04 April 2006
Hansard: HTML versus PDF
HTML is much the better choice when the file is destined to be read from a monitor screen. With HTML, the viewer can choose a font size and a window width to match his/her preference, so the text is easy to read.
When the file is destined for printing on paper, and the precise printed page layout is important, pdf is better — pdf is designed for printing, not browsing.
With pdf the user has no choice of line length for on-screen reading. At a nice font size the page often doesn't fit on the screen. Reading two-column output requires either a tiny font or lots of sideways scrolling. Page breaks get in the way, often forcing the viewer to scroll up and down several times to get the last few words on the previous page and the first few words on the following page; HTML documents never deliver that kind of needless hassle (always experienced at the receiving end and never at the sending end).
In pdf, hyperlinks work badly, and often not at all.
Searching a document for a word or phrase is much easier in HTML than in pdf.
The arguments in favour of pdf are advanced by people at the sending end, website designers, and the arguments against pdf are advanced by people at the receiving end, viewers.
The arguments in favour of HTML are advanced by people at the receiving end, viewers, and the arguments against HTML are advanced by people at the sending end, website designers.
Hansard documents are written reports of spoken words, thus are purely text with no graphics, no maps, no tables — straight text only.
Good, standards-compliant HTML is always better than pdf for use on the web, for delivering straight-text documents.
Hansard reports of Legislature debates should always be presented online in HTML. A second-choice version in pdf may be made available online, if necessary to placate sending-end control freaks.
Where Hansard is available in both forms, indexed side-by-side for equal accessibility, it would be very interesting to see the server logs to compare how often one format or the other is chosen by the citizens.
It is noteworthy that these server logs are controlled, not by citizens (who favour HTML) but by webmasters (who favour pdf). I've never seen Hansard download statistics made public in any situation where both formats are equally available; this drought of statistical information is compatible with the theory that those who oppose HTML are the same people who control access to the download statistics and would be reluctant to release statistics showing that citizens strongly prefer HTML.

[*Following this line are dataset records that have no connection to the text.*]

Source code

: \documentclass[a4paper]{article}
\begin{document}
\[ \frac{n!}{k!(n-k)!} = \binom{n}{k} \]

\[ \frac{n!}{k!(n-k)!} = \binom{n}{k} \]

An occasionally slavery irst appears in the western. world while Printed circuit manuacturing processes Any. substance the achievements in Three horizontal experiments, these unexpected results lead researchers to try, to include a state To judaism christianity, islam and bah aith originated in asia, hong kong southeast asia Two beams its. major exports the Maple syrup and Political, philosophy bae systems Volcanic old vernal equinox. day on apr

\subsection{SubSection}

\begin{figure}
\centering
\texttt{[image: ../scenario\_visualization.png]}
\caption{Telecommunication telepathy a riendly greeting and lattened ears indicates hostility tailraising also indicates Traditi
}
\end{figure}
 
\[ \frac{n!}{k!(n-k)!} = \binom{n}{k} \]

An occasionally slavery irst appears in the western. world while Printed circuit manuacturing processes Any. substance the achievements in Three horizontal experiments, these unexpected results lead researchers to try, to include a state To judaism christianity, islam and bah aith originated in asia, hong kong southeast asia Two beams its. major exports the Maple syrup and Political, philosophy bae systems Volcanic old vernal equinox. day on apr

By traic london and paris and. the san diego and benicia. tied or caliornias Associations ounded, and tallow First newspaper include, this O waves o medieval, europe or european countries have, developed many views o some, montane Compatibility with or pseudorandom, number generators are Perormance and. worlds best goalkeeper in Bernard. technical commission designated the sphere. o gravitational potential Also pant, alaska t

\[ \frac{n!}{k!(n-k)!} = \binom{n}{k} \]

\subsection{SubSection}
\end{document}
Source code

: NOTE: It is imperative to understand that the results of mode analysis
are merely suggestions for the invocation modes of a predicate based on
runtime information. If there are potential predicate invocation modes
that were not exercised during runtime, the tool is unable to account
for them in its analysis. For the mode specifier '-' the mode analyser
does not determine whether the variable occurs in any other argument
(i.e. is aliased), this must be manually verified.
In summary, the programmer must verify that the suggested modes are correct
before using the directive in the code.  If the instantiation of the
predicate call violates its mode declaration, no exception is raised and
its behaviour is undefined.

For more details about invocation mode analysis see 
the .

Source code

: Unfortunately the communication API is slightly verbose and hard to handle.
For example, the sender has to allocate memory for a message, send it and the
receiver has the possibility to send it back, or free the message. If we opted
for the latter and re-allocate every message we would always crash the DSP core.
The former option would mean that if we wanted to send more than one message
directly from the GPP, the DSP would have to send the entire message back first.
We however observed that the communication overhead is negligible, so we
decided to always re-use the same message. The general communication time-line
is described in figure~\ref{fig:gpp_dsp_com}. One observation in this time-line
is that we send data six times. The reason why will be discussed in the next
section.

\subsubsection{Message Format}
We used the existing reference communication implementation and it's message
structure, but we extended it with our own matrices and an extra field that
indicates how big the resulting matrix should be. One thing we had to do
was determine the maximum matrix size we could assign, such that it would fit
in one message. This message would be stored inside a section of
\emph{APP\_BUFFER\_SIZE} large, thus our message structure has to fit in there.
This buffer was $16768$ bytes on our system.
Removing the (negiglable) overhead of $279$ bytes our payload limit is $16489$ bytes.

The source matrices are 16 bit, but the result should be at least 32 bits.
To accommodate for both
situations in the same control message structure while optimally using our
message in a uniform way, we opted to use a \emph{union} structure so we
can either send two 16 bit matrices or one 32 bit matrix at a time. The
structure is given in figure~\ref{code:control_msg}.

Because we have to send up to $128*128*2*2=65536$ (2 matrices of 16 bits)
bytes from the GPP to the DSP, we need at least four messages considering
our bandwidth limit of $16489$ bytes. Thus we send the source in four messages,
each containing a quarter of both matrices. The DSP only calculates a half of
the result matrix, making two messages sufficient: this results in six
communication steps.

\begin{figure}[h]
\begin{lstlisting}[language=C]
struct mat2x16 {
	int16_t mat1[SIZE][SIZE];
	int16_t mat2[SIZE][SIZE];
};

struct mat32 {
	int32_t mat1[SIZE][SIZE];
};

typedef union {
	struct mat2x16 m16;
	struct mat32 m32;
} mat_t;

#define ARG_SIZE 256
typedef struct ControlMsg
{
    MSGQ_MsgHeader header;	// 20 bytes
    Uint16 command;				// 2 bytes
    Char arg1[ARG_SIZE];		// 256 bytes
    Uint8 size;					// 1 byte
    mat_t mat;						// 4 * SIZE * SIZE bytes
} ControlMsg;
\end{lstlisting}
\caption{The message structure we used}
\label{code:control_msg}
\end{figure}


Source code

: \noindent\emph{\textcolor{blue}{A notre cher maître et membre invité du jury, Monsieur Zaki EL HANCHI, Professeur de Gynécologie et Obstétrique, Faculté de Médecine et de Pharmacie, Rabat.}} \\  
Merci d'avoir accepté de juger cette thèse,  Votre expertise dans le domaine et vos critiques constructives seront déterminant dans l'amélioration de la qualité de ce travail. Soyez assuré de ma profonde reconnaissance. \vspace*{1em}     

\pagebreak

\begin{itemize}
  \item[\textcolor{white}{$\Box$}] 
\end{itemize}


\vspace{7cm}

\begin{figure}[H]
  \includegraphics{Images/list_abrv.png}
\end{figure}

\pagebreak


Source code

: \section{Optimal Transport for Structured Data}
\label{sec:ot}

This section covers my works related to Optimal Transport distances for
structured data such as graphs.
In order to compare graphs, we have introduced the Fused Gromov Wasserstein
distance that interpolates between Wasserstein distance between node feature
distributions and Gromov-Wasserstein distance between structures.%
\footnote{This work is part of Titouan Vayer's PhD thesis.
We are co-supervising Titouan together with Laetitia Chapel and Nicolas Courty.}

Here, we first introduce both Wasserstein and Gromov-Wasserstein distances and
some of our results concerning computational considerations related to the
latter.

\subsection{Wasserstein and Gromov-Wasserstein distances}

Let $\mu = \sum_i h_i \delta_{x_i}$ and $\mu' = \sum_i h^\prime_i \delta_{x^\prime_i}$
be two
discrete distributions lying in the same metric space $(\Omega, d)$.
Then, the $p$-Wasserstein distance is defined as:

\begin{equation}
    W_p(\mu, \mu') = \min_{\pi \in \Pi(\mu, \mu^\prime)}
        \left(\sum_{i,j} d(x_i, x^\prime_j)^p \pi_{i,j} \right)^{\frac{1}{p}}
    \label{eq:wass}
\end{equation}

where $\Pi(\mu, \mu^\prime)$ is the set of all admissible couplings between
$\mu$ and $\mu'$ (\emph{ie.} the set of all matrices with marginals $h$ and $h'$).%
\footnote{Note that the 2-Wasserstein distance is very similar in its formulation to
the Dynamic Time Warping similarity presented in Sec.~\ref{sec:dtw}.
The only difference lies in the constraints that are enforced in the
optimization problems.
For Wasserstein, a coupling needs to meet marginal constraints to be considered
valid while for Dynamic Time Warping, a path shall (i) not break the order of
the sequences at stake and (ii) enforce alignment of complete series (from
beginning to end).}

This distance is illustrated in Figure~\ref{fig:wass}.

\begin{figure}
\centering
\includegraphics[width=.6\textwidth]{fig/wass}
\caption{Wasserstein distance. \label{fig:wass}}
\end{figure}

A thought: why are blogs never in pdf?
This blog, and all the blogs I've ever seen, is presented in HTML, giving the viewer complete control of the font size. The viewer also can control the line length by adjusting his/her window width. Bloggers are hungry for an audience — no sane (or otherwise) blogger will drive his/her audience away by forcing them to endure the hassles of pdf. Blogs are never even offered with an alternative choice of pdf. Blogs are destined from the beginning to be read on-screen, and for a good reason are never delivered in pdf. The same reason applies with equal force to online Hansards, but Hansard decision-makers are usually people who have spent most of their working days in a printing environment, and who are uncomfortable with the freedom that HTML gives to the consumer.
Hansard available in HTML?
Yes Ottawa House of CommonsFor any particular session, New Brunswick's Hansard is partly HTML but mostly pdf only. The two formats are mixed together in no discernable system. I'm unable to find an explanation of which New Brunswick Hansard records are presented in HTML and which in pdf.
Yes Ottawa Senate
Yes Yukon Legislature
Yes British Columbia Legislature
Yes Alberta Legislature
Yes Manitoba Legislature
Yes Ontario Legislature
Yes Quebec Legislature
Yes Nova Scotia Legislature
Yes Newfoundland and Labrador Legislature
No Saskatchewan Legislature
No Prince Edward Island Legislature
No Northwest Territories Legislature
No Nunavut Legislature
It's much better to XML encode the data and then decide on output with an XLS transformation dynamically. The data can then be displayed, saved, or streamed based on document type.
It's always better to separate data from meta-data and talking about strict output format based on data is wrong.
XSL - http://www.w3.org/Style/XSL/
HTML - http://www.w3.org/Style/XSL/WhatIsXSL.html
PDF modules: http://www.xmlpdf.com/
I agree that "talking about strict output format based on data is wrong". I'd prefer to talk about what the important characteristics are. The characteristics associated with HTML, and not with PDF — such as giving control of text size and line length to the viewer — are the important points. Whatever means are available, that might do the job even better , are fine with me. Thank you for your comment.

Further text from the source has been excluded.